**WHAT YOU SHOULD DO**
Could you please find each line in the records that contains the word "server" and copy it?

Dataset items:
== Segment start ==

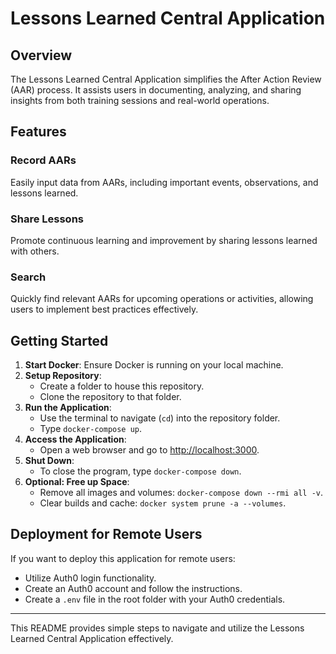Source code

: # Lessons Learned Central Application

## Overview
The Lessons Learned Central Application simplifies the After Action Review (AAR) process. It assists users in documenting, analyzing, and sharing insights from both training sessions and real-world operations.

## Features
### Record AARs
Easily input data from AARs, including important events, observations, and lessons learned.

### Share Lessons
Promote continuous learning and improvement by sharing lessons learned with others.

### Search
Quickly find relevant AARs for upcoming operations or activities, allowing users to implement best practices effectively.

## Getting Started
1. **Start Docker**: Ensure Docker is running on your local machine.
2. **Setup Repository**:
   - Create a folder to house this repository.
   - Clone the repository to that folder.
3. **Run the Application**:
   - Use the terminal to navigate (`cd`) into the repository folder.
   - Type `docker-compose up`.
4. **Access the Application**:
   - Open a web browser and go to [http://localhost:3000](http://localhost:3000).
5. **Shut Down**:
   - To close the program, type `docker-compose down`.
6. **Optional: Free up Space**:
   - Remove all images and volumes: `docker-compose down --rmi all -v`.
   - Clear builds and cache: `docker system prune -a --volumes`.

## Deployment for Remote Users
If you want to deploy this application for remote users:
- Utilize Auth0 login functionality.
- Create an Auth0 account and follow the instructions.
- Create a `.env` file in the root folder with your Auth0 credentials.

---
This README provides simple steps to navigate and utilize the Lessons Learned Central Application effectively.
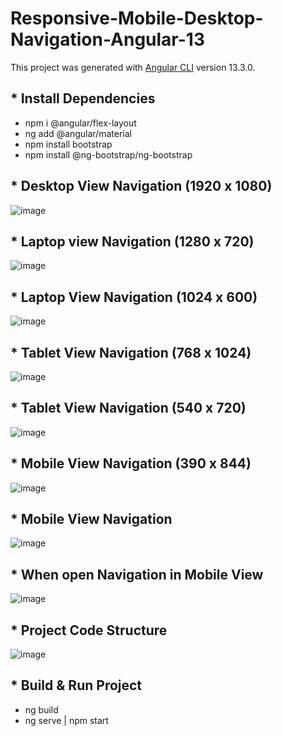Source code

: # Responsive-Mobile-Desktop-Navigation-Angular-13

This project was generated with [Angular CLI](https://github.com/angular/angular-cli) version 13.3.0.

<h2>* Install Dependencies</h2>
<ul>
  <li>npm i @angular/flex-layout</li>
  <li>ng add @angular/material</li>
  <li>npm install bootstrap</li>
  <li>npm install @ng-bootstrap/ng-bootstrap</li>
</ul>


<h2>* Desktop View Navigation (1920 x 1080)</h2>

![image](https://user-images.githubusercontent.com/100337599/209552175-38a21dce-b433-4599-81f8-3e18dca075c1.png)


<h2>* Laptop view Navigation (1280 x 720)</h2>

![image](https://user-images.githubusercontent.com/100337599/209552275-0e29d21c-555d-4b6b-a7dd-b3c31d9d13fc.png)


<h2>* Laptop View Navigation (1024 x 600)</h2>

![image](https://user-images.githubusercontent.com/100337599/209552465-ece2d6ff-43a8-4b4e-87e8-1afa796187fa.png)


<h2>* Tablet View Navigation (768 x 1024)</h2>

![image](https://user-images.githubusercontent.com/100337599/209552592-65641f0e-a280-41dc-9098-23020e73ca24.png)


<h2>* Tablet View Navigation (540 x 720)</h2>

![image](https://user-images.githubusercontent.com/100337599/209552710-8973c85a-f3af-4e29-a2c0-3b1e431f99df.png)


<h2>* Mobile View Navigation (390 x 844)</h2>

![image](https://user-images.githubusercontent.com/100337599/209552710-8973c85a-f3af-4e29-a2c0-3b1e431f99df.png)


<h2>* Mobile View Navigation</h2>

![image](https://user-images.githubusercontent.com/100337599/209552794-a2335bb1-8063-41f9-9fbf-a44b97564cfb.png)


<h2>* When open Navigation in Mobile View</h2>

![image](https://user-images.githubusercontent.com/100337599/209552873-ea16aac0-e18c-449b-afc5-deb501b47764.png)


<h2>* Project Code Structure</h2>

![image](https://user-images.githubusercontent.com/100337599/209551853-d42754d8-8256-463d-8f0d-2f1cc481f881.png)



<h2>* Build & Run Project</h2>
<ul>
  <li>ng build</li>
  <li>ng serve | npm start</li>
</ul>

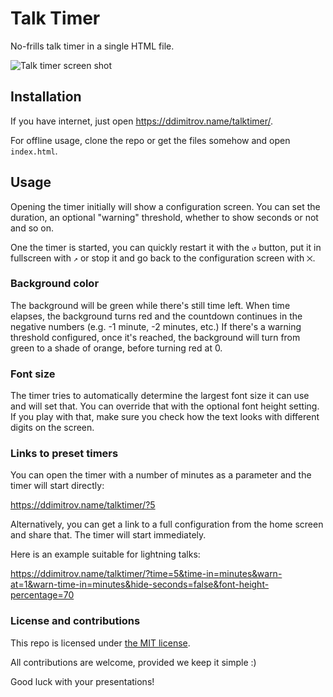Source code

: # Talk Timer

No-frills talk timer in a single HTML file.

![Talk timer screen shot](https://ddimitrov.name/talktimer/timer.png)

## Installation

If you have internet, just open <https://ddimitrov.name/talktimer/>.

For offline usage, clone the repo or get the files somehow and open `index.html`.

## Usage

Opening the timer initially will show a configuration screen. You can set the duration, an optional
"warning" threshold, whether to show seconds or not and so on.

One the timer is started, you can quickly restart it with the `↺` button, put it in fullscreen with
`↗` or stop it and go back to the configuration screen with `⨉`.

### Background color

The background will be green while there's still time left. When time elapses, the background turns
red and the countdown continues in the negative numbers (e.g. -1 minute, -2 minutes, etc.) If
there's a warning threshold configured, once it's reached, the background will turn from green to a
shade of orange, before turning red at 0.

### Font size

The timer tries to automatically determine the largest font size it can use and will set that. You
can override that with the optional font height setting. If you play with that, make sure you check
how the text looks with different digits on the screen.

### Links to preset timers

You can open the timer with a number of minutes as a parameter and the timer will start directly:

<https://ddimitrov.name/talktimer/?5>

Alternatively, you can get a link to a full configuration from the home screen and share that. The
timer will start immediately.

Here is an example suitable for lightning talks:

<https://ddimitrov.name/talktimer/?time=5&time-in=minutes&warn-at=1&warn-time-in=minutes&hide-seconds=false&font-height-percentage=70>

### License and contributions

This repo is licensed under [the MIT license](LICENSE.md).

All contributions are welcome, provided we keep it simple :)

Good luck with your presentations!
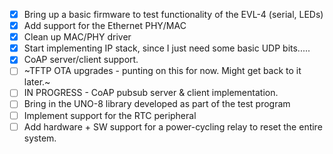- [X] Bring up a basic firmware to test functionality of the EVL-4 (serial, LEDs)
- [X] Add support for the Ethernet PHY/MAC
- [X] Clean up MAC/PHY driver
- [X] Start implementing IP stack, since I just need some basic UDP bits.....
- [X] CoAP server/client support.
- [ ] ~TFTP OTA upgrades - punting on this for now. Might get back to it later.~
- [ ] IN PROGRESS - CoAP pubsub server & client implementation.
- [ ] Bring in the UNO-8 library developed as part of the test program
- [ ] Implement support for the RTC peripheral
- [ ] Add hardware + SW support for a power-cycling relay to reset the entire system.
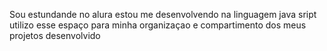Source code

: Sou estundande no alura
estou me desenvolvendo na linguagem java sript
utilizo esse espaço para minha organizaçao e compartimento dos meus projetos desenvolvido
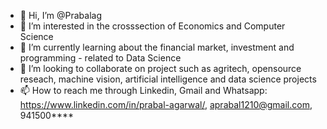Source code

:- 👋 Hi, I’m @Prabalag
- 👀 I’m interested in the crosssection of Economics and Computer Science 
- 🌱 I’m currently learning about the financial market, investment and programming - related to Data Science 
- 💞️ I’m looking to collaborate on project such as agritech, opensource reseach, machine vision, artificial intelligence and data science projects 
- 📫 How to reach me through Linkedin, Gmail and Whatsapp: https://www.linkedin.com/in/prabal-agarwal/, aprabal1210@gmail.com, 941500****

<!---
Prabalag/Prabalag is a ✨ special ✨ repository because its `README.md` (this file) appears on your GitHub profile.
You can click the Preview link to take a look at your changes.
--->
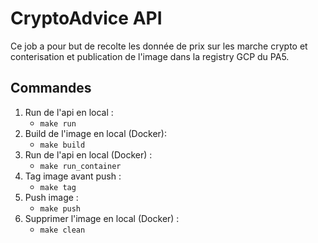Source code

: # CryptoAdvice API 
Ce job a pour but de recolte les donnée de prix sur les marche crypto et conterisation et publication de l'image dans la registry GCP du PA5. 

## Commandes
1. Run de l'api en local : 
    * `make run` 
2. Build de l'image en local (Docker):  
    * `make build` 
3. Run de l'api en local (Docker) : 
    * `make run_container`  
4. Tag image avant push :  
    * `make tag`  
5. Push image :  
    * `make push` 
6. Supprimer l'image en local (Docker) : 
    * `make clean`  

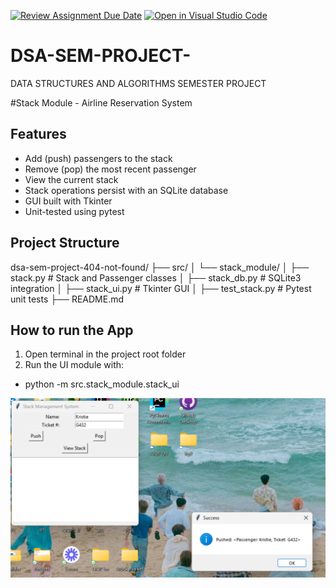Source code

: [![Review Assignment Due Date](https://classroom.github.com/assets/deadline-readme-button-22041afd0340ce965d47ae6ef1cefeee28c7c493a6346c4f15d667ab976d596c.svg)](https://classroom.github.com/a/r_K58Mz9)
[![Open in Visual Studio Code](https://classroom.github.com/assets/open-in-vscode-2e0aaae1b6195c2367325f4f02e2d04e9abb55f0b24a779b69b11b9e10269abc.svg)](https://classroom.github.com/online_ide?assignment_repo_id=19822829&assignment_repo_type=AssignmentRepo)
# DSA-SEM-PROJECT-
DATA STRUCTURES AND ALGORITHMS SEMESTER PROJECT

#Stack Module - Airline Reservation System
## Features
- Add (push) passengers to the stack
- Remove (pop) the most recent passenger
- View the current stack
- Stack operations persist with an SQLite database
- GUI built with Tkinter
- Unit-tested using pytest

## Project Structure
dsa-sem-project-404-not-found/
├── src/
│ └── stack_module/
│ ├── stack.py # Stack and Passenger classes
│ ├── stack_db.py # SQLite3 integration
│ ├── stack_ui.py # Tkinter GUI
│ ├── test_stack.py # Pytest unit tests
├── README.md

## How to run the App
1. Open terminal in the project root folder
2. Run the UI module with:
  - python -m src.stack_module.stack_ui

![img_1.png](../../img_1.png)
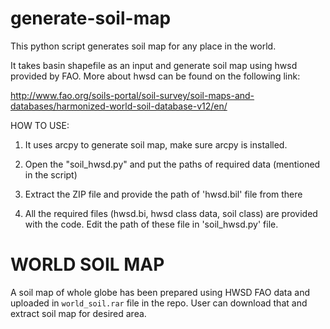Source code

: # generate-soil-map
This python script generates soil map for any place in the world. 

It takes basin shapefile as an input and generate soil map using hwsd provided by FAO. More about hwsd can be found on the following link:

http://www.fao.org/soils-portal/soil-survey/soil-maps-and-databases/harmonized-world-soil-database-v12/en/

HOW TO USE:

1. It uses arcpy to generate soil map, make sure arcpy is installed.

2. Open the "soil_hwsd.py" and put the paths of required data (mentioned in the script)

3. Extract the ZIP file and provide the path of 'hwsd.bil' file from there

4. All the required files (hwsd.bi, hwsd class data, soil class) are provided with the code. Edit the path of these file in 'soil_hwsd.py' file.

# WORLD SOIL MAP

A soil map of whole globe has been prepared using HWSD FAO data and uploaded in `world_soil.rar` file in the repo. User can download that and extract soil map for desired area.
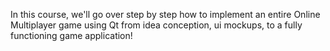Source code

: 
In this course, we'll go over step by step how to implement an entire Online Multiplayer game using Qt from idea conception, ui mockups, to a fully functioning game application!
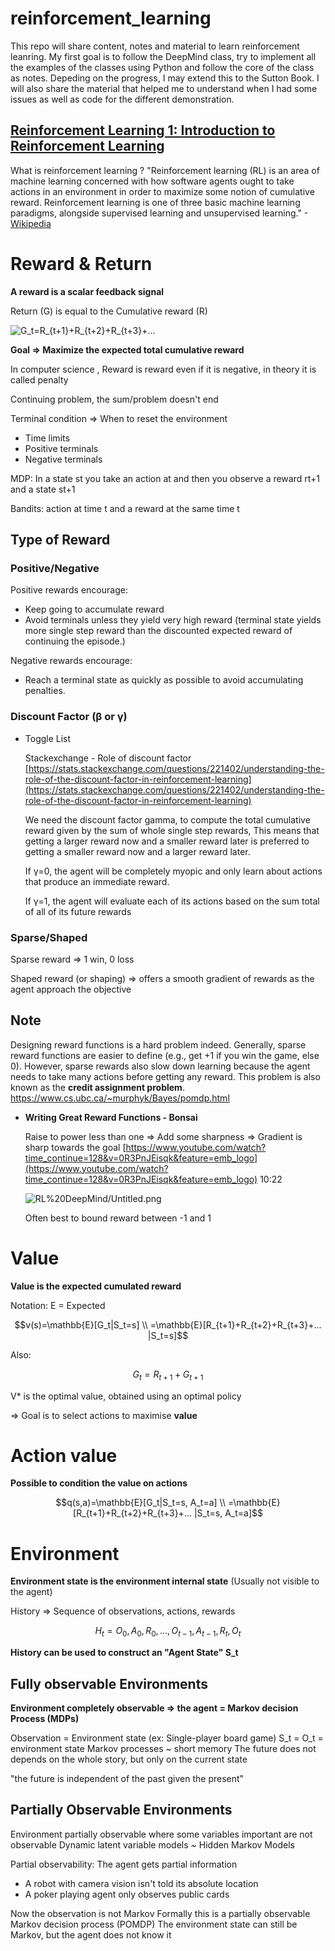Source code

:# reinforcement_learning

This repo will share content, notes and material to learn reinforcement leanring. 
My first goal is to follow the DeepMind class, try to implement all the examples of the classes using Python and follow the core of the class as notes. Depeding on the progress, I may extend this to the Sutton Book. I will also share the material that helped me to understand when I had some issues as well as code for the different demonstration.

## [Reinforcement Learning 1: Introduction to Reinforcement Learning](https://youtu.be/ISk80iLhdfU)

What is reinforcement learning ?
"Reinforcement learning (RL) is an area of machine learning concerned with how software agents ought to take actions in an environment in order to maximize some notion of cumulative reward. Reinforcement learning is one of three basic machine learning paradigms, alongside supervised learning and unsupervised learning." -[Wikipedia](https://en.wikipedia.org/wiki/Reinforcement_learning)

# Reward & Return

**A reward is a scalar feedback signal**

Return (G) is equal to the Cumulative reward (R)

![G_t=R_{t+1}+R_{t+2}+R_{t+3}+...](https://render.githubusercontent.com/render/math?math=G_t%3DR_%7Bt%2B1%7D%2BR_%7Bt%2B2%7D%2BR_%7Bt%2B3%7D%2B...)

**Goal ⇒ Maximize the expected total cumulative reward**

In computer science , Reward is reward even if it is negative, in theory it is called penalty

Continuing problem, the sum/problem doesn't end

Terminal condition ⇒ When to reset the environment 

- Time limits
- Positive terminals
- Negative terminals

MDP: In a state st you take an action at and then you observe a reward rt+1 and a state st+1

Bandits: action at time t and a reward at the same time t

## Type of Reward

### Positive/Negative

Positive rewards encourage:

- Keep going to accumulate reward
- Avoid terminals unless they yield very high reward
(terminal state yields more single step reward than the
discounted expected reward of continuing the episode.)

Negative rewards encourage:

- Reach a terminal state as quickly as possible to avoid accumulating
penalties.

### Discount Factor (β or γ)

- Toggle List

    Stackexchange - Role of discount factor [https://stats.stackexchange.com/questions/221402/understanding-the-role-of-the-discount-factor-in-reinforcement-learning](https://stats.stackexchange.com/questions/221402/understanding-the-role-of-the-discount-factor-in-reinforcement-learning)

    We need the discount factor gamma, to compute the total cumulative reward given by the sum of whole single step rewards, This means that getting a larger reward now and a smaller reward later is preferred to getting a smaller reward now and a larger reward later.

    If γ=0, the agent will be completely myopic and only learn about actions that produce an immediate reward. 

    If γ=1, the agent will evaluate each of its actions based on the sum total of all of its future rewards

### Sparse/Shaped

Sparse reward ⇒ 1 win, 0 loss

Shaped reward (or shaping) ⇒ offers a smooth gradient of rewards as the agent approach the objective 

## Note

Designing reward functions is a hard problem indeed. Generally, sparse reward functions are easier to define (e.g., get +1 if you win the game, else 0). However, sparse rewards also slow down learning because the agent needs to take many actions before getting any reward. This problem is also known as the **credit assignment problem**.
https://www.cs.ubc.ca/~murphyk/Bayes/pomdp.html

- **Writing Great Reward Functions - Bonsai**

    Raise to power less than one ⇒ Add some sharpness ⇒ Gradient is sharp towards the goal
    [https://www.youtube.com/watch?time_continue=128&v=0R3PnJEisqk&feature=emb_logo](https://www.youtube.com/watch?time_continue=128&v=0R3PnJEisqk&feature=emb_logo)
    10:22

    ![RL%20DeepMind/Untitled.png](RL%20DeepMind/Untitled.png)

    Often best to bound reward between -1 and 1

# Value

**Value is the expected cumulated reward**

Notation: E = Expected

$$v(s)=\mathbb{E}[G_t|S_t=s] \\ =\mathbb{E}[R_{t+1}+R_{t+2}+R_{t+3}+... |S_t=s]$$

Also:

$$G_t=R_{t+1}+G_{t+1}$$

V* is the optimal value, obtained using an optimal policy

⇒ Goal is to select actions to maximise **value**

# Action value

**Possible to condition the value on actions**

$$q(s,a)=\mathbb{E}[G_t|S_t=s, A_t=a] \\ =\mathbb{E}[R_{t+1}+R_{t+2}+R_{t+3}+... |S_t=s, A_t=a]$$

# Environment

**Environment state is the environment internal state** (Usually not visible to the agent)

History ⇒ Sequence of observations, actions, rewards

$$H_t=O_0,A_0,R_0,...,O_{t-1},A_{t-1},R_t,O_t$$

**History can be used to construct an "Agent State" S_t**

## Fully observable Environments

**Environment completely observable ⇒ the agent = Markov decision Process (MDPs)**

Observation = Environment state (ex: Single-player board game)
S_t = O_t = environment state
Markov processes ~ short memory
The future does not depends on the whole story, but only on the current state

"the future is independent of the past given the present"

## Partially Observable Environments

Environment partially observable where some variables important are not observable
Dynamic latent variable models ~ Hidden Markov Models

Partial observability: The agent gets partial information

- A robot with camera vision isn't told its absolute location
- A poker playing agent only observes public cards

Now the observation is not Markov
Formally this is a partially observable Markov decision process (POMDP)
The environment state can still be Markov, but the agent does not know it
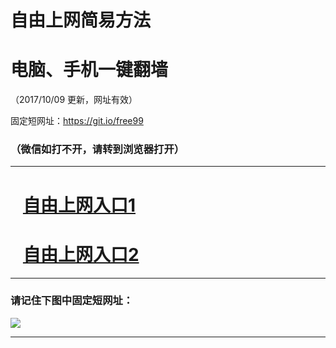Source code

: ﻿# 自由上网简易方法

# 电脑、手机一键翻墙

（2017/10/09 更新，网址有效）

固定短网址：https://git.io/free99

### （微信如打不开，请转到浏览器打开）


***





# &nbsp;&nbsp; <a href="http://ft691217052.fwq-tz-1001.info/fwqtz01.html?t=100900114743 " target="_blank">自由上网入口1</a>
# &nbsp;&nbsp; <a href="http://ft441231959.fwq-tz-1002.info/fwqtz02.html?t=10090019181 " target="_blank">自由上网入口2</a>
***

### 请记住下图中固定短网址：

<img src="https://s3-us-west-2.amazonaws.com/fwq-1001/yjfq-20170905okok.png" /> 


***

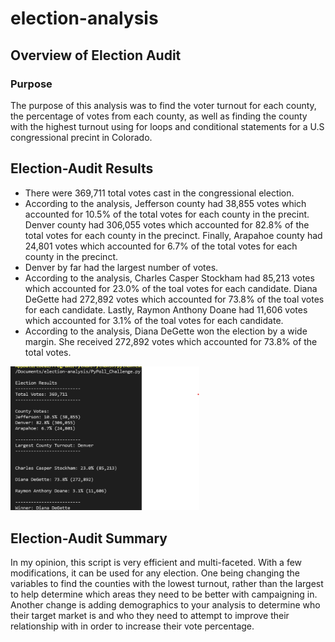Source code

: # election-analysis


## Overview of Election Audit
### Purpose
  The purpose of this analysis was to find the voter turnout for each county, the percentage of votes from each county, as well as finding the county with the highest turnout using for loops and conditional statements for a U.S congressional precint in Colorado.
  
## Election-Audit Results
 - There were 369,711 total votes cast in the congressional election.
 - According to the analysis, Jefferson county had 38,855 votes which accounted for 10.5% of the total votes for each county in the precint. Denver county had 306,055 votes which accounted for 82.8% of the total votes for each county in the precinct. Finally, Arapahoe county had 24,801 votes which accounted for 6.7% of the total votes for each county in the precinct.
 - Denver by far had the largest number of votes.
 - According to the analysis, Charles Casper Stockham had 85,213 votes which accounted for 23.0% of the toal votes for each candidate. Diana DeGette had 272,892 votes which accounted for 73.8% of the toal votes for each candidate. Lastly, Raymon Anthony Doane had 11,606 votes which accounted for 3.1% of the toal votes for each candidate.
 - According to the analysis, Diana DeGette won the election by a wide margin. She received 272,892 votes which accounted for 73.8% of the total votes.
<img src="Untitled.png" width="60%" height="60%" title="Election Results">

## Election-Audit Summary
  In my opinion, this script is very efficient and multi-faceted. With a few modifications, it can be used for any election. One being changing the variables to find the counties with the lowest turnout, rather than the largest to help determine which areas they need to be better with campaigning in. Another change is adding demographics to your analysis to determine who their target market is and who they need to attempt to improve their relationship with in order to increase their vote percentage.
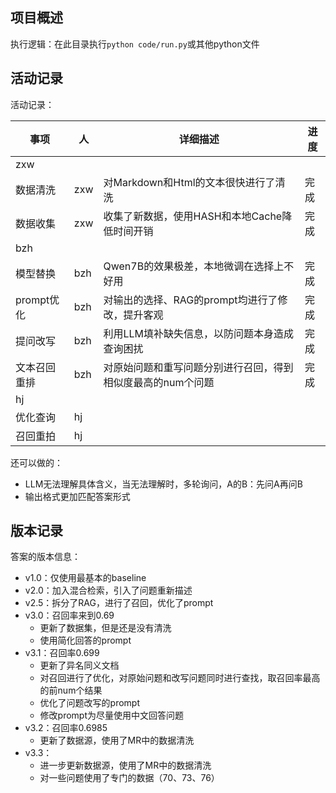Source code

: ## 项目概述

执行逻辑：在此目录执行`python code/run.py`或其他python文件

## 活动记录

活动记录：

| 事项         | 人   | 详细描述                                                    | 进度 |
| ------------ | ---- | ----------------------------------------------------------- | ---- |
| zxw          |      |                                                             |      |
| 数据清洗     | zxw  | 对Markdown和Html的文本很快进行了清洗                        | 完成 |
| 数据收集     | zxw  | 收集了新数据，使用HASH和本地Cache降低时间开销               | 完成 |
| bzh          |      |                                                             |      |
| 模型替换     | bzh  | Qwen7B的效果极差，本地微调在选择上不好用                    | 完成 |
| prompt优化   | bzh  | 对输出的选择、RAG的prompt均进行了修改，提升客观             | 完成 |
| 提问改写     | bzh  | 利用LLM填补缺失信息，以防问题本身造成查询困扰               | 完成 |
| 文本召回重排 | bzh  | 对原始问题和重写问题分别进行召回，得到相似度最高的num个问题 | 完成 |
| hj           |      |                                                             |      |
| 优化查询     | hj   |                                                             |      |
| 召回重拍     | hj   |                                                             |      |

还可以做的：

- LLM无法理解具体含义，当无法理解时，多轮询问，A的B：先问A再问B
- 输出格式更加匹配答案形式

## 版本记录

答案的版本信息：

- v1.0：仅使用最基本的baseline
- v2.0：加入混合检索，引入了问题重新描述
- v2.5：拆分了RAG，进行了召回，优化了prompt
- v3.0：召回率来到0.69
  - 更新了数据集，但是还是没有清洗
  - 使用简化回答的prompt
- v3.1：召回率0.699
  - 更新了异名同义文档
  - 对召回进行了优化，对原始问题和改写问题同时进行查找，取召回率最高的前num个结果
  - 优化了问题改写的prompt
  - 修改prompt为尽量使用中文回答问题
- v3.2：召回率0.6985
  - 更新了数据源，使用了MR中的数据清洗
- v3.3：
  - 进一步更新数据源，使用了MR中的数据清洗
  - 对一些问题使用了专门的数据（70、73、76）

== Segment end ==

**RESULT**
- [X] CoAP server/client support.
- [ ] IN PROGRESS - CoAP pubsub server & client implementation.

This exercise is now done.